Just curious who makes these and are they any good. My sole experience with a similar bike is my Firefly but noticed Litespeed at the local bike shop. They feel light and the metal looks and feels thinner(subjective) along with welds that while they may work were not what I would expect from a high end bike. Are these bikes comparable to a BikesDirect, a Seven or something in between? Just curious. The store's been carrying them for a while but unlike Moots, Seven, Firefly, even Bikesdirect's sold Motobecane never seen one on the road


----------



## Marc (Jan 23, 2005)

They are made by the American Bicycle Group, who bought them out a decade ago. With the buyout they tried moving to carbon fiber, probably in an attempt to be more profitable.


----------



## bikerjulio (Jan 19, 2010)

Litespeed were a pioneer in Ti frame manufacturing, starting in the late '80's. Through the '90's they were a premium frame used by many pros including a certain LA who won the TDF on one.

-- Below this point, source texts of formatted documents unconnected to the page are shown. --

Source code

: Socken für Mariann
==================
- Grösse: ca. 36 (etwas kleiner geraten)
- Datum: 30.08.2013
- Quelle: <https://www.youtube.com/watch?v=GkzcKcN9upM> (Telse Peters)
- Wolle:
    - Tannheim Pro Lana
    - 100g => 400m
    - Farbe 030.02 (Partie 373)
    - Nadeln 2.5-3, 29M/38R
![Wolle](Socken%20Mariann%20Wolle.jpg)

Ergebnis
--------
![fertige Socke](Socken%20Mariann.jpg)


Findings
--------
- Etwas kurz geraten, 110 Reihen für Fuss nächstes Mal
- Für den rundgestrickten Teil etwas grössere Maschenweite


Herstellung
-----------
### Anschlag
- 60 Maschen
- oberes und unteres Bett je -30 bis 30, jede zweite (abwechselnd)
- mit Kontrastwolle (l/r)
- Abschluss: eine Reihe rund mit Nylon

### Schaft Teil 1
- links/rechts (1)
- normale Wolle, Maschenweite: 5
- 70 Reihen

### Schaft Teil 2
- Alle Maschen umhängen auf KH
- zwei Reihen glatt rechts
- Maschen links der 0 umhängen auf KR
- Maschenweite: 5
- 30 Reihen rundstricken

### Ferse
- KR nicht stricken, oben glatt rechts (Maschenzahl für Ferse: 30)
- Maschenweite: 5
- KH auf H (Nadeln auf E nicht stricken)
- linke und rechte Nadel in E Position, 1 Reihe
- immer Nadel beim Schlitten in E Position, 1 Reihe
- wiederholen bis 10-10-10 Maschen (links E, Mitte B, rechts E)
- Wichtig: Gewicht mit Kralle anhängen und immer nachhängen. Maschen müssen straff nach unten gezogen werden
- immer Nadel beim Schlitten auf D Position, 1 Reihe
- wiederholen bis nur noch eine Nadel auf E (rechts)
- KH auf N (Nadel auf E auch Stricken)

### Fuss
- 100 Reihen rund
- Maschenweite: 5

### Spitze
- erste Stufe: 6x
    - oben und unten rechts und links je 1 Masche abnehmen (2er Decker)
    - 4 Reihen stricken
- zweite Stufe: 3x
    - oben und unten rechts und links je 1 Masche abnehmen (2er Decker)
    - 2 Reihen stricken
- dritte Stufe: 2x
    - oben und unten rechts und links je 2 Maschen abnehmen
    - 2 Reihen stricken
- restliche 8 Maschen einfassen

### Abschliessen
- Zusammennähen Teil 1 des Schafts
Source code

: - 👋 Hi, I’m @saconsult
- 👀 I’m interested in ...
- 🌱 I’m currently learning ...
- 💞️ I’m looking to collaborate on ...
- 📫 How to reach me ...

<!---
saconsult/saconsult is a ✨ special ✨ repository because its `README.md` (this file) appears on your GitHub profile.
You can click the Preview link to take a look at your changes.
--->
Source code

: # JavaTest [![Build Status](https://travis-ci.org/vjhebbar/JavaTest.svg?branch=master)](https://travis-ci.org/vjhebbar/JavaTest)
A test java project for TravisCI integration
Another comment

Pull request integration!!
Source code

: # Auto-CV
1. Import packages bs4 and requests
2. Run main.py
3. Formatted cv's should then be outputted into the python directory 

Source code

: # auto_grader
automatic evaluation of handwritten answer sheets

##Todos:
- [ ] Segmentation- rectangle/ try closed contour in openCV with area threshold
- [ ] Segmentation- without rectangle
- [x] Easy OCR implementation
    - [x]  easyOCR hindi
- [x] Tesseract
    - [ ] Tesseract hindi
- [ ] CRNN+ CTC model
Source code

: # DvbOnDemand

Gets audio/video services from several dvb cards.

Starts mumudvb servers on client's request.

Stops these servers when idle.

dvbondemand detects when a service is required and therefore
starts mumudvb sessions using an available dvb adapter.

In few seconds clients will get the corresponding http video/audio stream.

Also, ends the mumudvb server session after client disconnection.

They also made frames to Eddy Merckx's specs, branded as Merckx AX. I have one from 1995. Wonderful frame and excellent quality.

I don't know the inside story, but at some point the original owners sold out and Litespeed have been under new management for quite a while. They are still made in the USA according to this. I cannot comment on the current relative quality. https://www.bikerumor.com/2016/02/19/factory-tour-litespeed-celebrates-30-years-of-cutting-edge-titanium-bicycle-manufacturing/


----------



## Trek_5200 (Apr 21, 2013)

i remember litespeed from around 20 years ago, although not well. vague recollection has it looking like a better product although i may be judging it unfairly from the eyes of my firefly.


----------



## bikerjulio (Jan 19, 2010)

You could post a close up photo or 2 of the current welds and then we could compare. 20 years ago they were excellent, as good as anything out there.


----------



## Trek_5200 (Apr 21, 2013)

bikerjulio said:


> You could post a close up photo or 2 of the current welds and then we could compare. 20 years ago they were excellent, as good as anything out there.

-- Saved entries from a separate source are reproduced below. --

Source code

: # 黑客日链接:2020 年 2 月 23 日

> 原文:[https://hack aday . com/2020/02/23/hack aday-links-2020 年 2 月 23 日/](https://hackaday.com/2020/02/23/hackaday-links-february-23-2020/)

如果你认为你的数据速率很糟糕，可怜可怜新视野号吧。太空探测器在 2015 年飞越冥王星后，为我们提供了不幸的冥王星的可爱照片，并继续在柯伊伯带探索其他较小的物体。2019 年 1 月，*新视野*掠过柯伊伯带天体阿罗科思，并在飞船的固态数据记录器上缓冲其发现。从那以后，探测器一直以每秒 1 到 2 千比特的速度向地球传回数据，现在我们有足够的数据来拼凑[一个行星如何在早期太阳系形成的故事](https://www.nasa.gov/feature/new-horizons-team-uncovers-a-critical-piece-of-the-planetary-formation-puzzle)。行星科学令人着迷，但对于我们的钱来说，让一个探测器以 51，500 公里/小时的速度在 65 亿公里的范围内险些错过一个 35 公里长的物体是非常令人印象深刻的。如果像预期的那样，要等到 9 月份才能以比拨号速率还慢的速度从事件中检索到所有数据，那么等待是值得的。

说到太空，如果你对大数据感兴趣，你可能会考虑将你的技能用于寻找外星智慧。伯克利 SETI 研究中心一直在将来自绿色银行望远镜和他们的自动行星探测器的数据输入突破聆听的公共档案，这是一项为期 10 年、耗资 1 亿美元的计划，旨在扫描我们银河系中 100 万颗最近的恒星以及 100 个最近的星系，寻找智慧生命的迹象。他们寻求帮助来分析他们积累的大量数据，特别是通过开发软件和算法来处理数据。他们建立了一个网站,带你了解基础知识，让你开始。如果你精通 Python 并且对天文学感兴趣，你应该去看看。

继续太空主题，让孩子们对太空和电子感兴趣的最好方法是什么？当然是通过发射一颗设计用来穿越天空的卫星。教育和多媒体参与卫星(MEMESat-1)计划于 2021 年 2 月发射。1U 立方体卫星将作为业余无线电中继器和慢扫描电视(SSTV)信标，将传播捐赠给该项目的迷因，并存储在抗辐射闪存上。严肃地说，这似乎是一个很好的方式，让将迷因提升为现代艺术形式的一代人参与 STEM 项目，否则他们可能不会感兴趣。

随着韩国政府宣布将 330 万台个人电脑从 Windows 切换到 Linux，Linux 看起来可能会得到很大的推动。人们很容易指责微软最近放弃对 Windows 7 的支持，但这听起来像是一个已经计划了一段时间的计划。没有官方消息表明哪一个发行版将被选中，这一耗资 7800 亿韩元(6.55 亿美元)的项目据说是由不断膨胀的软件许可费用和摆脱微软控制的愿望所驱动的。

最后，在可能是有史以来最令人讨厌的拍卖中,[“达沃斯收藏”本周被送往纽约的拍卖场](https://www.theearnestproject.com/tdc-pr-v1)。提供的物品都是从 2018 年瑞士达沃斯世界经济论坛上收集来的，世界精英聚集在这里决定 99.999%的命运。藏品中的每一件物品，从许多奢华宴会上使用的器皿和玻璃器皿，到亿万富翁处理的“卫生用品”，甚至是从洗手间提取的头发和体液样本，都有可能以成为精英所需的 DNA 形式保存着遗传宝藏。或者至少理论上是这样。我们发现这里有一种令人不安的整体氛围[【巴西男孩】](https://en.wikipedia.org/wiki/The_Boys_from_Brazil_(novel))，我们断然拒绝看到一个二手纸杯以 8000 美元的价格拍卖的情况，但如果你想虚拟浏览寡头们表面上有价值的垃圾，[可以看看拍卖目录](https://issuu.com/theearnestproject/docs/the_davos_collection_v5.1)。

no i would not sneak a photo in the bike shop


----------



## bikerjulio (Jan 19, 2010)

Here's some of my '95. Based on other Litespeeds I used to look at back in the day, I'd say this welding was representative of that era.


----------



## Trek_5200 (Apr 21, 2013)

these are of my firefly which is a year old and very close close-up. and the welds i saw on the litespeed in the store almost reminded me of the aluminum welds i see on so many bikes these days maybe not as bad, but closes.


View attachment 318172


View attachment 318173


----------



## Pisgah2000 (Nov 24, 2015)

Here's my 2000 Litespeed vs my 2011 Lynskey. I'm not sure if the Litespeed was made under ABG or if the Lynskey folks were still running the show. I think it's Lynskey-built, but I'm not 100%.


----------